Cerebras launches the world's fastest AI inference, 20X performance compared to NVIDIA

Cerebras Systems announced Cerebras Inference today as the world's fastest AI inference solution. This new solution delivers 1,800 tokens per second for Llama 3.1 8B and 450 tokens per second for Llama 3.1 70B, almost 20 times faster than NVIDIA GPU-based AI inference solutions available in hyper-scale clouds, including Microsoft Azure.

In addition to its incredible performance, the pricing of this new inference solution is a fraction of popular GPU clouds. For example, you can get one million tokens at just 10 cents, thus providing 100x higher price-performance for AI workloads.

Cerebras' 16-bit accuracy and 20x faster inference calls will allow AI app developers to build next-generation AI applications without compromising on speed or cost. This groundbreaking price-performance ratio is made possible by the Cerebras CS-3 system and its Wafer Scale Engine 3 (WSE-3) AI processor. The CS-3 has 7,000x more memory bandwidth than the Nvidia H100, solving Generative AI's memory bandwidth technical challenge.

Cerebras Inference is available in the following three tiers:

The Free Tier offers free API access and generous usage limits to anyone who logs in.
The Developer Tier, designed for flexible, serverless deployment, provides users with an API endpoint at a fraction of the cost of alternatives in the market, with Llama 3.1 8B and 70B models priced at 10 cents and 60 cents per million tokens, respectively.
The Enterprise Tier offers fine-tuned models, custom service level agreements, and dedicated support. Ideal for sustained workloads, enterprises can access Cerebras Inference via a Cerebras-managed private cloud or on customer premises.

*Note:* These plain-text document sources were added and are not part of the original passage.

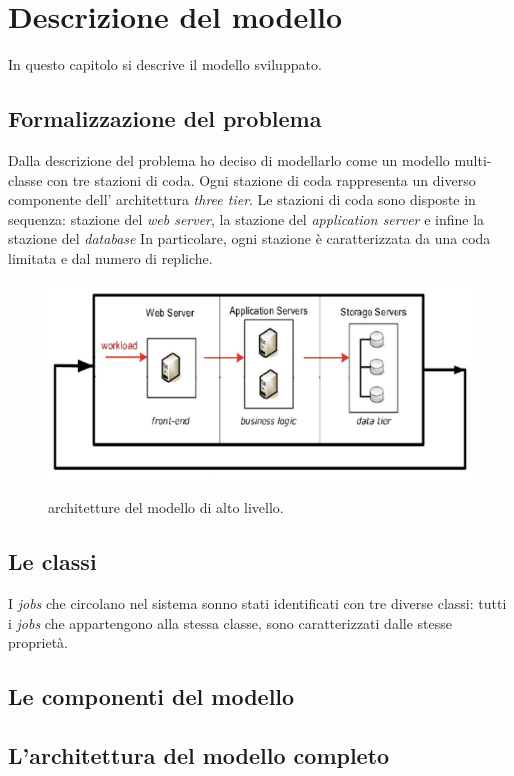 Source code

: \documentclass[../main.tex]{subfiles}
\begin{document}
    \chapter{Descrizione del modello}\label{ch:descrizione-del-modello}
    In questo capitolo si descrive il modello sviluppato.


    \section{Formalizzazione del problema}\label{sec:formalizzazione-del-problema}
    Dalla descrizione del problema ho deciso di modellarlo come un modello multi-classe con tre stazioni di coda.
    Ogni stazione di coda rappresenta un diverso componente dell' architettura \textit{three tier}.
    Le stazioni di coda sono disposte in sequenza: stazione del \textit{web server}, la stazione del \textit{application server} e infine la stazione del \textit{database}
    In particolare, ogni stazione è caratterizzata da una coda limitata e dal numero di repliche.

    \centering
    \begin{figure}[H]
        \includegraphics[scale = 0.3]{assets/three_tier}\\
        \caption[\textit{Architettura} del modello]{architetture del modello di alto livello.}
        \label{fig:architettura-del-modello}
    \end{figure}


    \section{Le classi}\label{sec:le-classi}
    I \textit{jobs} che circolano nel sistema sonno stati identificati con tre diverse classi: tutti i \textit{jobs} che appartengono alla stessa classe, sono caratterizzati dalle stesse proprietà.


    \section{Le componenti del modello}\label{sec:le-componenti-del-modello}


    \section{L'architettura del modello completo}\label{sec:l'architettura-del-modello-completo}
\end{document}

The Cerebras team said the following regarding the Cerebras Inference launch:

"With record-breaking performance, industry-leading pricing, and open API access, Cerebras Inference sets a new standard for open LLM development and deployment. As the only solution capable of delivering both high-speed training and inference, Cerebras opens entirely new capabilities for AI."

The AI landscape is evolving rapidly, and while NVIDIA currently holds a commanding position in the AI market, the emergence of companies like Cerebras and Groq signals a potential shift in the industry dynamics. As the demand for faster and more cost-effective AI inference solutions intensifies, these challengers are well-positioned to disrupt NVIDIA's dominance, particularly in the inference domain.